Il paraît (avec l’accent,
sinon c’est une figure d’escrimeur) que je recours parfois à des
mots trop savants pour le commun des mortels. Un tract politique devrait
se réduire en quelque sorte à une feuille vierge d’une couleur
particulière. Ainsi donc au printemps on voterait vert, rouge, jaune
ou bleu l’été, blanc en janvier, etc. Cette symbolique pour
analphabètes fut utilisée ailleurs et autrefois avec les
intentions et le succès que l’on sait. J’ai toujours pensé
quant à moi qu’une feuille vierge était destinée à
être aussi harmonieusement remplie qu’une femme du même acabit,
fût-ce du Verbe divin. J’ai tort ; on me l’a fait comprendre. Je
risque ainsi de « dévaluer » mes lecteurs potentiels
si j’en crois le commentaire éclairé que m’adressait naguère
un prétendu spécialiste de la communication politique. J’ai
depuis rayé « dévaloriser » de mon vocabulaire
et pleinement saisi comment l’on pouvait acheter des votes pour dix euros
puisque l’on réduit les hommes au rang des petits billets de nos
monnaies fluctuantes.
Tout dernièrement, j’ai
découvert par la voix outrecuidante d’un petit camarade qu’en matière
d’opérations électorales, les verbes « dépouiller
» et « scruter » étaient synonymes. On allait
« scruter », arrêter de « scruter », recommencer,
bref ouvrir les enveloppes et compter les bulletins. Ce soir-là,
j’ai donc « scruté » l’horizon en quête des bulletins
ailés des abstentionnistes dont mon petit camarade prétend
que ce sont ceux qui s’abstiennent de manger du pain électoral.

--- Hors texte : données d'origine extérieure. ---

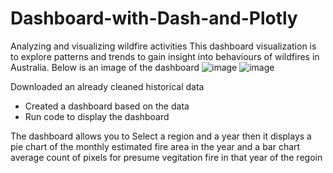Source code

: # Dashboard-with-Dash-and-Plotly
Analyzing and visualizing wildfire activities
This dashboard visualization is to explore patterns and trends to gain insight into behaviours of wildfires in Australia.
Below is an image of the dashboard
![image](https://github.com/Nas-git-hub/Dashboard-with-Dash-and-Plotly/assets/140710778/7438c573-d274-4893-86fd-75289b80cb5e)
![image](https://github.com/Nas-git-hub/Dashboard-with-Dash-and-Plotly/assets/140710778/0f8402dd-faf2-41ed-932f-2afd59d5cde7)

Downloaded an already cleaned historical data
* Created a dashboard based on the data
* Run code to display the dashboard

The dashboard allows you to Select a region and a year 
then it displays a pie chart of the monthly estimated fire area in the year and a bar chart average count of pixels for presume vegitation fire in that year of the regoin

Je lui concède cette métaphore. Mais, pour le reste et jusqu’à
preuve du contraire, il y a des scrutateurs qui dépouillent le scrutin
en procédant au décompte des suffrages. Qu’ils en fassent
un examen minutieux et attentif pour en vérifier la régularité
et déceler les éventuelles anomalies, nul ne le conteste.
Pour autant, ils ne se prennent pas pour la sœur Anne et font bien le départ
entre scruter l’horizon ou le visage de l’autre et dépouiller un
scrutin.
Feu mon grand-père paternel
était un passionné de politique. Il avait appris à
lire et à écrire à l’école publique à
l’époque du sabot. Il s’avérait pourtant capable de rectifier
de lui-même dans les journaux les mots que maculaient les coquilles,
les fameuses coquilles des machines ou des typographes, sources de significations
fautives souvent cocasses. Et son époque valait amplement la nôtre.
J’ai beau en scruter scrupuleusement les ressorts sociaux et culturels,
je ne vois rien qui puisse « dévaloriser » ceux que
l’école y émancipa en les rendant capables de maîtriser
les mots des autres. Ils savaient résister à ces coquilles
de l’esprit qui dévalorisent tant de nos contemporains au point
de les « dévaluer » dans leur arrogance et leur forfanterie.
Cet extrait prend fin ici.